Curse or blessing? Vast mineral wealth was identified in Afghanistan

The reserves include  iron, copper, cobalt, lithium and gold with the estimated worth of $1-trillion USD. But some experts doubt it is only a good news for Afghanistan.


Do you think the discovery could be a good news for the future of Afghanistan, even influence the current conflict in the country, and under what circumstances?


Bahaudin Mujtaba, Associate Professor of Management, School of Business and Entrepreneurship, Nova Southeastern University

I think this is only a discovery to outsiders and not so much to the people of Afghanistan. To some extent, Afghans and experts who worked in Afghanistan have always known that there were a great wealth of minerals and precious stones in Afghanistan. The fact that they have put a trillion dollar price on it now is perhaps new. I do not think it can influence the current conflict in the country in any positive manner.

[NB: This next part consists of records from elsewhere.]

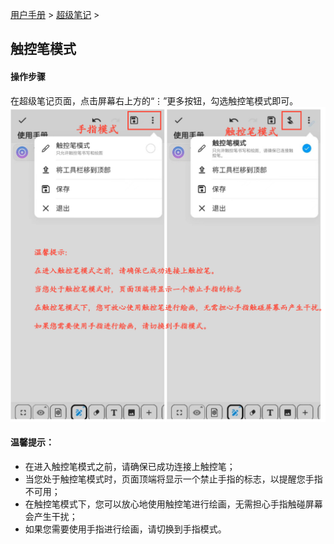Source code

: [用户手册](/dragonnest/drawnote/manual) > [超级笔记](/dragonnest/drawnote/manual/super_note) >

触控笔模式
---
#### 操作步骤

在超级笔记页面，点击屏幕右上方的“⋮”更多按钮，勾选触控笔模式即可。
![](imgs/stylus_mode.png)

#### 温馨提示：
- 在进入触控笔模式之前，请确保已成功连接上触控笔；
- 当您处于触控笔模式时，页面顶端将显示一个禁止手指的标志，以提醒您手指不可用；
- 在触控笔模式下，您可以放心地使用触控笔进行绘画，无需担心手指触碰屏幕会产生干扰；
- 如果您需要使用手指进行绘画，请切换到手指模式。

Unfortunately, it is the mismanagement of such wealth that can create more conflict and greed among corrupt local and international officials. Yes, I think the promotion and news if good for the future economy of Afghanistan as it can attract more entrepreneurs to the country. The extraction, sales, and proper use of the funds will be a positive influence in the economy of the country over the long-term.

The current conflicts are not necessarily just due to economic reasons, but rather for ideological reasons and partially due to lack of higher levels of education about proper governance and law enforcement.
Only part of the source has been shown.